Dataset entries |

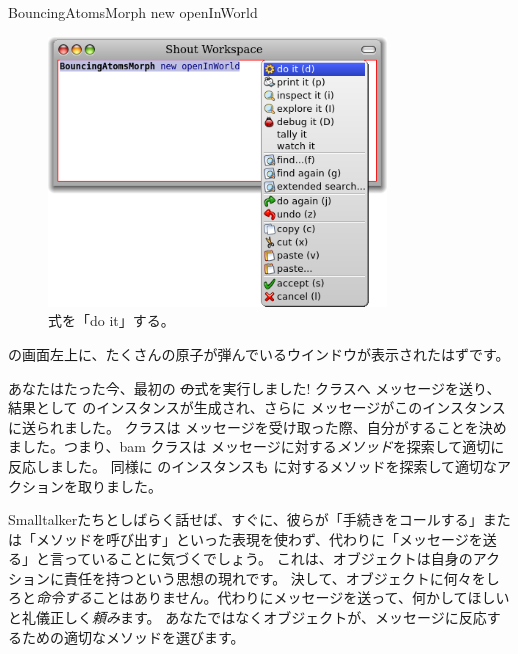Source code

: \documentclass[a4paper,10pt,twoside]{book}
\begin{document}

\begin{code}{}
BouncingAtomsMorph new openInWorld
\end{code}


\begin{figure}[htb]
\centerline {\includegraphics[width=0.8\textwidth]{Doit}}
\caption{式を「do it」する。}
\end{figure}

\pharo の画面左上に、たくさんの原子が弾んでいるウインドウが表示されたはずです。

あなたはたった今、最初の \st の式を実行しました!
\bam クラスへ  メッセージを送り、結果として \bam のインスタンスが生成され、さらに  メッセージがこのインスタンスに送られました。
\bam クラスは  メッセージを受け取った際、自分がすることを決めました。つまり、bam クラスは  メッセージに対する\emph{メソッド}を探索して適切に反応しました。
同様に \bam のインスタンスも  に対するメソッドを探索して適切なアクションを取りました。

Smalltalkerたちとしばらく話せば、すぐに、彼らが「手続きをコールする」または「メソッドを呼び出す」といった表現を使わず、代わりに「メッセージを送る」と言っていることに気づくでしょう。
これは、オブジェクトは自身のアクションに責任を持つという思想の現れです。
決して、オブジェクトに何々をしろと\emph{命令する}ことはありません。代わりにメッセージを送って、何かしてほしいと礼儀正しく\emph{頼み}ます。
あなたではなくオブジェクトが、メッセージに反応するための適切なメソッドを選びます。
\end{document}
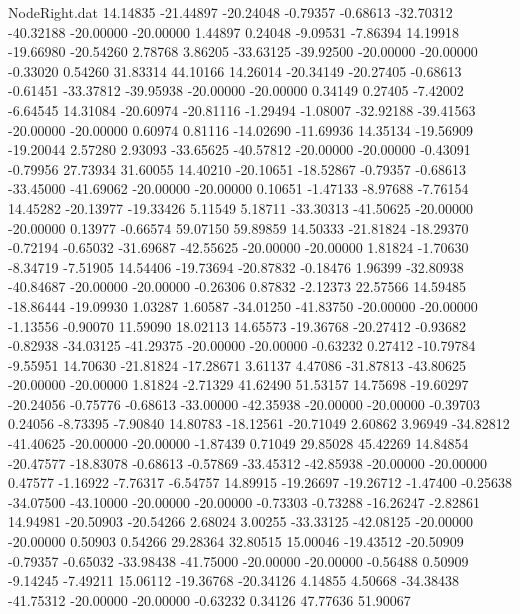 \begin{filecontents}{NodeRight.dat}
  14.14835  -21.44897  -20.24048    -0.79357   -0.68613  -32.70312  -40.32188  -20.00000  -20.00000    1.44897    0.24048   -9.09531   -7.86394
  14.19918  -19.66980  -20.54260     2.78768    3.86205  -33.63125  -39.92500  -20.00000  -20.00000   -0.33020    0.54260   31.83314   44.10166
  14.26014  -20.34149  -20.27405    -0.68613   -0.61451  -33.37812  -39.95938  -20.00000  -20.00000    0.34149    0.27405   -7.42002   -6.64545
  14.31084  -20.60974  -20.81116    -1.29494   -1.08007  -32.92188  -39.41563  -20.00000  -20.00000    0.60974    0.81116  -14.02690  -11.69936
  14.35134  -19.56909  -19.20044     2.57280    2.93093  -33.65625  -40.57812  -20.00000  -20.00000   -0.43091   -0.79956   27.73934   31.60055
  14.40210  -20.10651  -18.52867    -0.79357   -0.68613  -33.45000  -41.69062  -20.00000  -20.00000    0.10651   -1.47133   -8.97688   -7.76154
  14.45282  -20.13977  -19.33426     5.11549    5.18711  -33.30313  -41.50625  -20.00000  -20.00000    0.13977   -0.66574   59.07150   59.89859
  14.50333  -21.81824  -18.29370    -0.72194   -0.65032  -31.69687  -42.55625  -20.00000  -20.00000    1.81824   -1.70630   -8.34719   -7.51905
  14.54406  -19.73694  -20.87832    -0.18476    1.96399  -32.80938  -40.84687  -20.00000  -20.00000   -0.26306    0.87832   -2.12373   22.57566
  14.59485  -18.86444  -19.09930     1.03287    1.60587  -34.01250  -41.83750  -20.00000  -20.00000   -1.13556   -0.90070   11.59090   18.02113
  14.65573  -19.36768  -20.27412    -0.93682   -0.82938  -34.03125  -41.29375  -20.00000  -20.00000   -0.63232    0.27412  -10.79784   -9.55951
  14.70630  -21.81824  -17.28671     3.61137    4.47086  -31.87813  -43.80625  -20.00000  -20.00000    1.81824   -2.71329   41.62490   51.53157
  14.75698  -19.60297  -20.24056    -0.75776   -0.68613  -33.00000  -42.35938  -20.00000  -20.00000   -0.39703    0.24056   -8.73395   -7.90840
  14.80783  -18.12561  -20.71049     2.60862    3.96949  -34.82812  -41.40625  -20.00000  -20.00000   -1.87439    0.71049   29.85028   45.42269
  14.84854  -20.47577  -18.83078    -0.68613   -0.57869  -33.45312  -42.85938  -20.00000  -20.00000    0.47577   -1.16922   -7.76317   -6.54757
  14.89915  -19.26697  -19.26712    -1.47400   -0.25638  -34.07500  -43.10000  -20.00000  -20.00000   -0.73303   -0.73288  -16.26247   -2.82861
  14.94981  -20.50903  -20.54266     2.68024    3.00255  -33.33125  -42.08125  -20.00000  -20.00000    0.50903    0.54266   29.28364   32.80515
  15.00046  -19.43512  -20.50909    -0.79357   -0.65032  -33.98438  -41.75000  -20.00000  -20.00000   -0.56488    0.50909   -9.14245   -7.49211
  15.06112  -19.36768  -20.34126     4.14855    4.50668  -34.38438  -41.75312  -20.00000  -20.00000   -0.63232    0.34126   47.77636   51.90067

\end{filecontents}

...

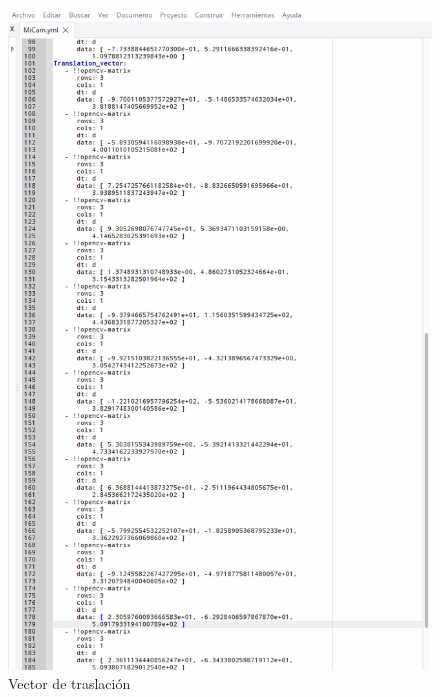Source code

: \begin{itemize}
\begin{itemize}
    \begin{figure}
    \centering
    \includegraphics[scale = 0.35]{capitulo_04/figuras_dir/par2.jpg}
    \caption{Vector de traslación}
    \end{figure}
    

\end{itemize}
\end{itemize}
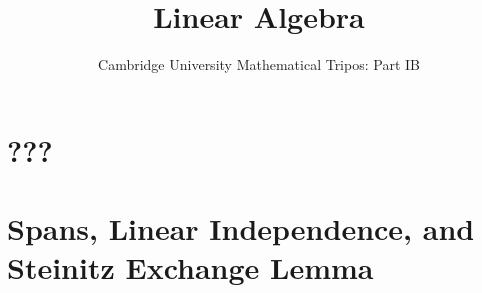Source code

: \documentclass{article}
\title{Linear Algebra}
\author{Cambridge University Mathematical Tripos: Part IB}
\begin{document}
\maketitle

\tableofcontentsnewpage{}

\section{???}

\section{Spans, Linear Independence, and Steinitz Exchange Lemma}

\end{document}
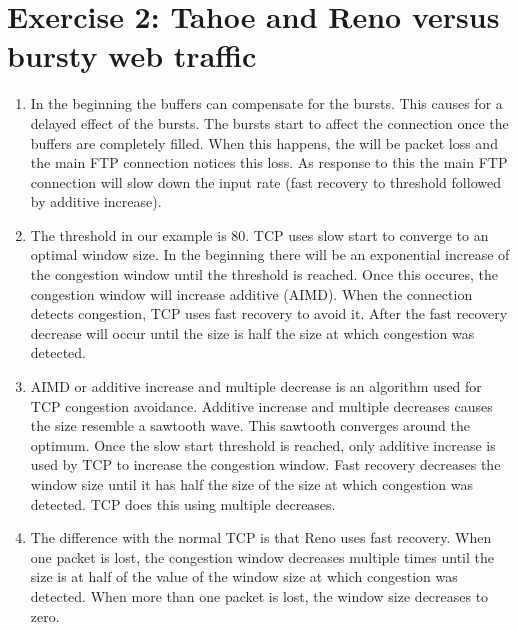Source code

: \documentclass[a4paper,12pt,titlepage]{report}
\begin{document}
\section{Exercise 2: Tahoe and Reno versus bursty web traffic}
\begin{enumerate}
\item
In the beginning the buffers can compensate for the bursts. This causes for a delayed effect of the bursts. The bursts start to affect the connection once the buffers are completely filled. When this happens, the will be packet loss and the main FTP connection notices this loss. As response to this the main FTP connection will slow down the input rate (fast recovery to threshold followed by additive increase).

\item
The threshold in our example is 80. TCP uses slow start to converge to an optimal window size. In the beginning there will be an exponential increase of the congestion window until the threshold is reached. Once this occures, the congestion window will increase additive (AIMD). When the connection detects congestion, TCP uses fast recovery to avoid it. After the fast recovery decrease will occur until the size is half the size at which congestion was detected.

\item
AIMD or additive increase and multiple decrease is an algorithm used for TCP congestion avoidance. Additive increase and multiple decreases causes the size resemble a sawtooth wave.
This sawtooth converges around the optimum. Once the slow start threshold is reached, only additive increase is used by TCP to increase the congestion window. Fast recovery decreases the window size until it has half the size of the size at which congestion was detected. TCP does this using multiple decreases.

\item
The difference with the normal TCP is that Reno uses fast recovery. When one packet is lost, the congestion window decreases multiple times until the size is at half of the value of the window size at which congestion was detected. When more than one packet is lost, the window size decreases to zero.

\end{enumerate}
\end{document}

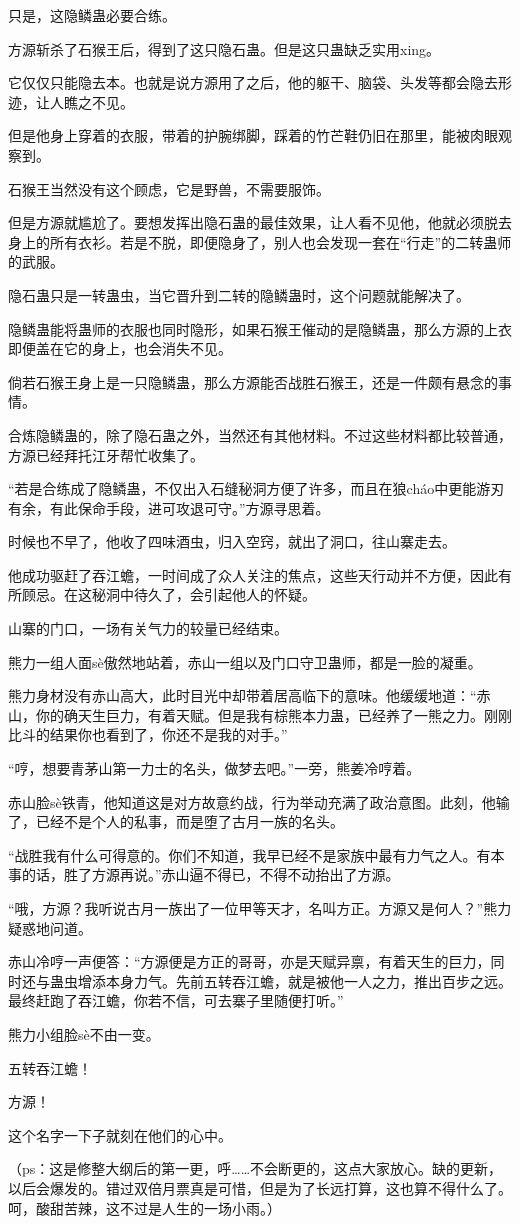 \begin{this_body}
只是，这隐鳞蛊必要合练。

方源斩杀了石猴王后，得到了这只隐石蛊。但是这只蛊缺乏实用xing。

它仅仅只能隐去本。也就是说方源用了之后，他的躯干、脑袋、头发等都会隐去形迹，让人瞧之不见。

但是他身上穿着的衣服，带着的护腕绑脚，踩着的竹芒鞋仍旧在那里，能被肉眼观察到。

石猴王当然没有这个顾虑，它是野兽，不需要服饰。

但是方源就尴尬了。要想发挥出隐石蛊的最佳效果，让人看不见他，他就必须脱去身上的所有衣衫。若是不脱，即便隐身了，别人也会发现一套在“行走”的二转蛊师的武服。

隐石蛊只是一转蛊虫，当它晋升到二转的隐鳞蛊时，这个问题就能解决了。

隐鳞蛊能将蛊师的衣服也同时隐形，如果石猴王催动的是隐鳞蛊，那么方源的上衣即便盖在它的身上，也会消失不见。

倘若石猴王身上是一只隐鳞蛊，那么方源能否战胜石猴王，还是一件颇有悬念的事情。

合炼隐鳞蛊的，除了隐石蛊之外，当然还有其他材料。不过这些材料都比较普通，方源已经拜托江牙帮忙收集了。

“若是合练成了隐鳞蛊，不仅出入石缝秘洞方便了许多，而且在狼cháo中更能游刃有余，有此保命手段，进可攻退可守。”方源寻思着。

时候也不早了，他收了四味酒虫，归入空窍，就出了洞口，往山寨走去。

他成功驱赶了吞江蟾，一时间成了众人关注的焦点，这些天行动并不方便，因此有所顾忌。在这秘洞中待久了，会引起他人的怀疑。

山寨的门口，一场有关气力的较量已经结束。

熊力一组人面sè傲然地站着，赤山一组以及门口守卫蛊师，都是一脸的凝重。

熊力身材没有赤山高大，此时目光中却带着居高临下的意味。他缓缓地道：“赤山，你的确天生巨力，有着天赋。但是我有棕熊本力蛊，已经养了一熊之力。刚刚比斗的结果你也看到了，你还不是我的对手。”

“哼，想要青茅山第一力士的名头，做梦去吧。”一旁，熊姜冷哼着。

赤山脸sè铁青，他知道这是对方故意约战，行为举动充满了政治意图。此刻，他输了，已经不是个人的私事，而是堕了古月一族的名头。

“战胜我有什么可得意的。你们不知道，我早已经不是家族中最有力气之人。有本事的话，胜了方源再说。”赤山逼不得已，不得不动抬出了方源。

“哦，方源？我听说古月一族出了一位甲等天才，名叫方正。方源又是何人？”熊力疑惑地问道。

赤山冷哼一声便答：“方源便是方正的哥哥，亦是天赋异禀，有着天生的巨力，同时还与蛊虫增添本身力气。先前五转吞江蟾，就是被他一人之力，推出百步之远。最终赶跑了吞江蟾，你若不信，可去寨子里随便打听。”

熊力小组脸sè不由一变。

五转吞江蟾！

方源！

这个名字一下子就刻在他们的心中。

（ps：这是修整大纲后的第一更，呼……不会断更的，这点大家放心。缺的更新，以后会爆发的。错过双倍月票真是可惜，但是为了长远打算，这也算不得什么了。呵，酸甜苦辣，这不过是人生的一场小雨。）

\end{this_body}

* * *

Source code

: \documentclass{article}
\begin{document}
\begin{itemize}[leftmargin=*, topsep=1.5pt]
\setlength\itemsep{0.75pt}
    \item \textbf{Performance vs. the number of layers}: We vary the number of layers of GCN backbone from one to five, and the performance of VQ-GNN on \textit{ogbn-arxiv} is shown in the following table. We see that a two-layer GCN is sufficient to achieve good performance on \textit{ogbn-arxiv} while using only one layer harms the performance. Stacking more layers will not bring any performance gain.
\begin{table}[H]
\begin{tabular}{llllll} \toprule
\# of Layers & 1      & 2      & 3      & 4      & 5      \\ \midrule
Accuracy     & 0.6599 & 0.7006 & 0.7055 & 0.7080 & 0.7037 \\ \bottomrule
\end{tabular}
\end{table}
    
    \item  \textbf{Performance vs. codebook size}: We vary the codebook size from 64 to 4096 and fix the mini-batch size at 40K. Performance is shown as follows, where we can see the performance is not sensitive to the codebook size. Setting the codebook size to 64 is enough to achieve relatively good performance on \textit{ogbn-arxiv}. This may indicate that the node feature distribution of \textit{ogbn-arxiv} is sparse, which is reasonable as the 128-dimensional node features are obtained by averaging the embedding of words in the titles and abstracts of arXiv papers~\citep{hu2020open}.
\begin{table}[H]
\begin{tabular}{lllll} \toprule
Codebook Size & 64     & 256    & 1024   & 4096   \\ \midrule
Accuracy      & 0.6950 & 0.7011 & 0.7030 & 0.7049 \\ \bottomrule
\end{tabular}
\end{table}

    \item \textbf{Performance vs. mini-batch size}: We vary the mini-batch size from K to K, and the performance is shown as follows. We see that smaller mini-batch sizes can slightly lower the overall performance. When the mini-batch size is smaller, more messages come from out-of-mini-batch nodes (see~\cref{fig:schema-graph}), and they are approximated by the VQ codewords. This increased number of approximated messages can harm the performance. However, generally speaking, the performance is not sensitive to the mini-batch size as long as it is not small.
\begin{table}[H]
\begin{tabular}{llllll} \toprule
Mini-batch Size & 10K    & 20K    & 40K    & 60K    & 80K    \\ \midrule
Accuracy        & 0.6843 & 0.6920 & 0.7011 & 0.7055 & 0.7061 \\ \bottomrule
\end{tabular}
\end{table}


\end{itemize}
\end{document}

WORK TASK | Above are the records. Copy every line in them holding "only".

FINAL ANSWER |
This sawtooth converges around the optimum. Once the slow start threshold is reached, only additive increase is used by TCP to increase the congestion window. Fast recovery decreases the window size until it has half the size of the size at which congestion was detected. TCP does this using multiple decreases.
    \item \textbf{Performance vs. the number of layers}: We vary the number of layers of GCN backbone from one to five, and the performance of VQ-GNN on \textit{ogbn-arxiv} is shown in the following table. We see that a two-layer GCN is sufficient to achieve good performance on \textit{ogbn-arxiv} while using only one layer harms the performance. Stacking more layers will not bring any performance gain.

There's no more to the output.